▶ REQUIREMENT:
The first line of the entries below, the line containing "research question that", and every line between them should be repeated exactly, and nothing else.

────────────────────

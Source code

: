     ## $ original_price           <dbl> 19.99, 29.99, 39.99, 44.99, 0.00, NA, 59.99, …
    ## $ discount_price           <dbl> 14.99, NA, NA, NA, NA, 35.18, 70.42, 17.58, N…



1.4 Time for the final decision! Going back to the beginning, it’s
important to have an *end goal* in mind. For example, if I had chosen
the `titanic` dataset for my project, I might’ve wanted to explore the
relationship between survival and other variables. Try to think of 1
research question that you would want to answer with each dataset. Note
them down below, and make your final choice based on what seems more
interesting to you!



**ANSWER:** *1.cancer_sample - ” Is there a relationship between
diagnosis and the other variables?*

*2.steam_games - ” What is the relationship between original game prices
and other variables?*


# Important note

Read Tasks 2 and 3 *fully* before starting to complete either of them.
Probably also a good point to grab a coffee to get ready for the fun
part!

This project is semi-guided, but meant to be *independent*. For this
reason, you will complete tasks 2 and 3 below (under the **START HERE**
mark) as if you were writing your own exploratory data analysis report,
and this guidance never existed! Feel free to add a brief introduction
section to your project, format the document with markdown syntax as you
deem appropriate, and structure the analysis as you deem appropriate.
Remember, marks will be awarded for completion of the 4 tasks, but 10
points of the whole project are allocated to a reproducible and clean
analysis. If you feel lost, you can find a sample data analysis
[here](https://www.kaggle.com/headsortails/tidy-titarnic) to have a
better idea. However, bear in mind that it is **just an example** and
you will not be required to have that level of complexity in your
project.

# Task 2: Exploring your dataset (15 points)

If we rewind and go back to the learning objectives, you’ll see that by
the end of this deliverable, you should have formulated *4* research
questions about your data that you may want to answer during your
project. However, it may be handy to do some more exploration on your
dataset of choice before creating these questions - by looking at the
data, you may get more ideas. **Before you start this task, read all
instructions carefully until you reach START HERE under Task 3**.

────────────────────

▶ TASK SOLUTION:
Source code

:     ## $ original_price           <dbl> 19.99, 29.99, 39.99, 44.99, 0.00, NA, 59.99, …
    ## $ discount_price           <dbl> 14.99, NA, NA, NA, NA, 35.18, 70.42, 17.58, N…



1.4 Time for the final decision! Going back to the beginning, it’s
important to have an *end goal* in mind. For example, if I had chosen
the `titanic` dataset for my project, I might’ve wanted to explore the
relationship between survival and other variables. Try to think of 1
research question that you would want to answer with each dataset. Note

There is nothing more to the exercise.